Once lauded as an international benchmark, South Africa’s Renewable Energy Independent Power Producer Procurement Programme (REIPPPP) has struggled to rediscover its rhythm after being disrupted for seven years by the then State-captured Eskom leadership.
Prior to 2015 and Eskom’s announcement that it was no longer prepared to enter into power purchase agreements with new renewable- energy projects on the dubious claim of having returned to a generation surplus, the programme had developed a positive momentum.
After two very expensive rounds, renewables tariffs were starting to reflect the steep fall in global solar and wind prices, and nascent domestic supply chains were beginning to develop, while social pledges and transformation were improving round by round.
The much-delayed Bid Window Four (BW4) projects, which fell victim to Eskom’s policy-defying intransigence, even became something of a symbol of President Cyril Ramaphosa’s 2018 ‘New Dawn’, when then Energy Minister Jeff Radebe shepherded them towards construction.
It turned out to be a false dawn, however. It took a further two years for BW5 to be launched, with renewables-sceptic Gwede Mantashe, who took over the merged Mineral Resources and Energy portfolio, taking some time to gazette the Integrated Resource Plan of 2019 on which any procurement would be based and months more to publish the Ministerial determinations needed for the initiation of actual procurement.
Despite the distraction of, and subsequent delays to, the poorly designed emergency procurement for 2 000 MW of mostly powership capacity, it then appeared that the REIPPPP’s rhythm was about to be re-established.
In October 2021, Mantashe named 25 wind and solar preferred bidders for projects with a combined capacity of 2 583 MW and record-low tariffs. As the full extent of the supply chain disruptions associated with China’s harsh Covid lockdowns came to the fore and Russia’s invasion of Ukraine amped up energy prices across the board, including renewables component prices, it soon became clear that the BW5 tariff were mostly too good to be true.

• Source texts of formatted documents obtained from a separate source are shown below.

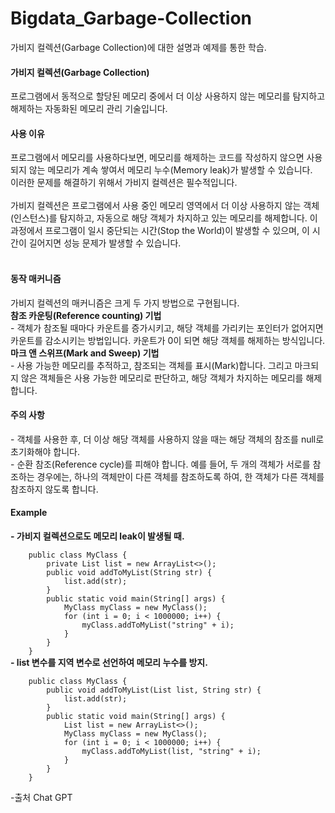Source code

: # Bigdata_Garbage-Collection
가비지 컬렉션(Garbage Collection)에 대한 설명과 예제를 통한 학습.

<h4>가비지 컬렉션(Garbage Collection)</h4>
프로그램에서 동적으로 할당된 메모리 중에서 더 이상 사용하지 않는 메모리를 탐지하고 해제하는 자동화된 메모리 관리 기술입니다.<br>

<h4> 사용 이유</h4>
프로그램에서 메모리를 사용하다보면, 메모리를 해제하는 코드를 작성하지 않으면 사용되지 않는 메모리가 계속 쌓여서 메모리 누수(Memory leak)가 발생할 수 있습니다. <br>
이러한 문제를 해결하기 위해서 가비지 컬렉션은 필수적입니다.<br>
<br>
가비지 컬렉션은 프로그램에서 사용 중인 메모리 영역에서 더 이상 사용하지 않는 객체(인스턴스)를 탐지하고, 자동으로 해당 객체가 차지하고 있는 메모리를 해제합니다. 이 과정에서 프로그램이 일시 중단되는 시간(Stop the World)이 발생할 수 있으며, 이 시간이 길어지면 성능 문제가 발생할 수 있습니다.<br>
<br>
<h4> 동작 매커니즘</h4>
가비지 컬렉션의 매커니즘은 크게 두 가지 방법으로 구현됩니다.<br>
<b>참조 카운팅(Reference counting) 기법</b><br>
- 객체가 참조될 때마다 카운트를 증가시키고, 해당 객체를 가리키는 포인터가 없어지면 카운트를 감소시키는 방법입니다. 카운트가 0이 되면 해당 객체를 해제하는 방식입니다.<br>
<b>마크 앤 스위프(Mark and Sweep) 기법</b><br>
- 사용 가능한 메모리를 추적하고, 참조되는 객체를 표시(Mark)합니다. 그리고 마크되지 않은 객체들은 사용 가능한 메모리로 판단하고, 해당 객체가 차지하는 메모리를 해제합니다.<br>

<h4> 주의 사항</h4>
- 객체를 사용한 후, 더 이상 해당 객체를 사용하지 않을 때는 해당 객체의 참조를 null로 초기화해야 합니다.<br>
- 순환 참조(Reference cycle)를 피해야 합니다. 예를 들어, 두 개의 객체가 서로를 참조하는 경우에는, 하나의 객체만이 다른 객체를 참조하도록 하여, 한 객체가 다른 객체를 참조하지 않도록 합니다.<br>


<h4> Example </h4>
<b>- 가비지 컬렉션으로도 메모리 leak이 발생될 때.</b><br>
<code>
    public class MyClass {
        private List<String> list = new ArrayList<>();
        public void addToMyList(String str) {
            list.add(str);
        }
        public static void main(String[] args) {
            MyClass myClass = new MyClass();
            for (int i = 0; i < 1000000; i++) {
                myClass.addToMyList("string" + i);
            }
        }
    }
</code>
<b>- list 변수를 지역 변수로 선언하여 메모리 누수를 방지.</b><br>
<code>
    public class MyClass {
        public void addToMyList(List<String> list, String str) {
            list.add(str);
        }
        public static void main(String[] args) {
            List<String> list = new ArrayList<>();
            MyClass myClass = new MyClass();
            for (int i = 0; i < 1000000; i++) {
                myClass.addToMyList(list, "string" + i);
            }
        }
    }
</code>
  
 -출처
  Chat GPT
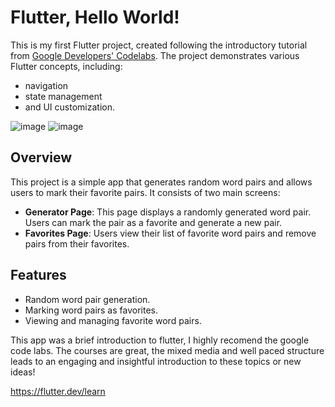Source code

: # Flutter, Hello World!
This is my first Flutter project, created following the introductory tutorial from [Google Developers' Codelabs](https://codelabs.developers.google.com/). The project demonstrates various Flutter concepts, including:
- navigation
- state management
- and UI customization.

![image](https://github.com/Schweem/FlutterHelloWorld/assets/63567335/eb5193e4-c498-48dd-8056-701843b44e5d)
![image](https://github.com/Schweem/FlutterHelloWorld/assets/63567335/96aaa691-8a10-4810-b905-7dd2248f3caa)

## Overview
This project is a simple app that generates random word pairs and allows users to mark their favorite pairs. It consists of two main screens:

- **Generator Page**: This page displays a randomly generated word pair. Users can mark the pair as a favorite and generate a new pair.
- **Favorites Page**: Users view their list of favorite word pairs and remove pairs from their favorites.

## Features
- Random word pair generation.
- Marking word pairs as favorites.
- Viewing and managing favorite word pairs.

This app was a brief introduction to flutter, I highly recomend the google code labs. The courses are great, the mixed media and well paced structure leads to an engaging and insightful introduction to these topics or new ideas!

https://flutter.dev/learn
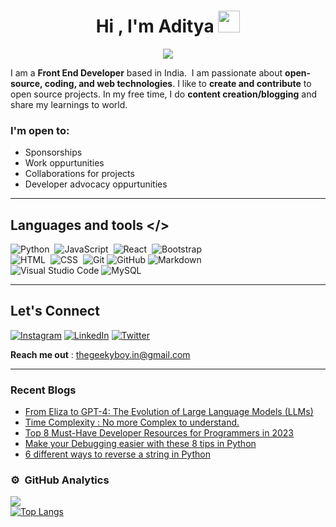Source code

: 
<h1 align="center">Hi , I'm Aditya <img src="https://media.giphy.com/media/hvRJCLFzcasrR4ia7z/giphy.gif" width="35"></h1>
<p align="center">
  <a href="https://github.com/jaypavasiya"><img src="https://readme-typing-svg.herokuapp.com?duration=3000&lines=Front+End+Developer;Python+Programmer%20|%20UI+Designer%20;Content%20Creator%20|+Blogger&center=true&width=500&height=50"></a>
</p>


I am a **Front End Developer** based in India.&nbsp;
I am passionate about **open-source, coding, and web technologies**.
I like to **create and contribute** to open source projects. In my free time, I do **content creation/blogging** and share my learnings to world.

### I'm open to:
- Sponsorships 
- Work oppurtunities
- Collaborations for projects
- Developer advocacy oppurtunities 
---

## Languages and tools  </>
  
![Python](https://img.shields.io/badge/-Python-05122A?style=flat&logo=python)&nbsp;
![JavaScript](https://img.shields.io/badge/-JavaScript-05122A?style=flat&logo=javascript)&nbsp;
![React](https://img.shields.io/badge/-React-05122A?style=flat&logo=react)&nbsp;
![Bootstrap](https://img.shields.io/badge/-Bootstrap-05122A?style=flat&logo=bootstrap&logoColor=563D7C)\
![HTML](https://img.shields.io/badge/-HTML-05122A?style=flat&logo=HTML5)&nbsp;
![CSS](https://img.shields.io/badge/-CSS-05122A?style=flat&logo=CSS3&logoColor=1572B6)&nbsp;
![Git](https://img.shields.io/badge/-Git-05122A?style=flat&logo=git)
![GitHub](https://img.shields.io/badge/-GitHub-05122A?style=flat&logo=github)
![Markdown](https://img.shields.io/badge/-Markdown-05122A?style=flat&logo=markdown)\
![Visual Studio Code](https://img.shields.io/badge/-Visual%20Studio%20Code-05122A?style=flat&logo=visual-studio-code&logoColor=007ACC)
![MySQL](https://img.shields.io/badge/-MySQL-05122A?style=flat&logo=mysql)
</div>     


---

## Let's Connect
[![Instagram](https://img.shields.io/badge/Instagram-%23E4405F.svg?logo=Instagram&logoColor=white)](https://instagram.com/thegeekyb0y) 
[![LinkedIn](https://img.shields.io/badge/LinkedIn-%230077B5.svg?logo=linkedin&logoColor=white)](https://linkedin.com/in/adityacodes) 
[![Twitter](https://img.shields.io/badge/Twitter-%231DA1F2.svg?logo=Twitter&logoColor=white)](https://twitter.com/thegeekyb0y) 

**Reach me out** : thegeekyboy.in@gmail.com

---

### Recent Blogs 
<!-- BLOG-POST-LIST:START -->
- [From Eliza to GPT-4: The Evolution of Large Language Models &lpar;LLMs&rpar;](https://adityacodes.hashnode.dev/large-language-models)
- [Time Complexity : No more Complex to understand.](https://adityacodes.hashnode.dev/time-complexity)
- [Top 8 Must-Have Developer Resources for Programmers in 2023](https://adityacodes.hashnode.dev/top-8-must-have-developer-resources-for-programmers-in-2023)
- [Make your Debugging easier with these 8 tips in Python](https://adityacodes.hashnode.dev/make-your-debugging-easier-with-these-8-tips-in-python)
- [6 different ways to reverse a string in Python](https://adityacodes.hashnode.dev/6-different-ways-to-reverse-a-string-in-python)
<!-- BLOG-POST-LIST:END -->
### ⚙️ &nbsp;GitHub Analytics

![](https://github-readme-streak-stats.herokuapp.com/?user=thegeekyb0y&theme=algolia&hide_border=false)  
[![Top Langs](https://github-readme-stats.vercel.app/api/top-langs/?username=thegeekyb0y&theme=algolia&layout=pie)](https://github.com/anuraghazra/github-readme-stats)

Only a handful of the 19 projects that eventually reached legal close have achieved financial close and it appears that there will be some major casualties as the final deadline for entering into construction looms.
The disappointment did not end there. After expanding the BW6 to procure 4 200 MW in light of intensifying loadshedding, only the solar projects with a combined capacity of 1 000 MW were eventually named as preferred bidders in 2022. This, after the 23 wind projects vying for the 3 200 MW allocation were crowded out by a combination of poor and overly conservative grid management.
The net result is that only the BW4 projects that were initially procured in 2014 have entered production despite South Africa being desperately short of the energy that these variable plants could have provided had there been both greater political will and better coordination.
While the REIPPPP is thankfully no longer the only renewables game in town, it is still vital that it rediscovers its rhythm when BW7 is launched in September.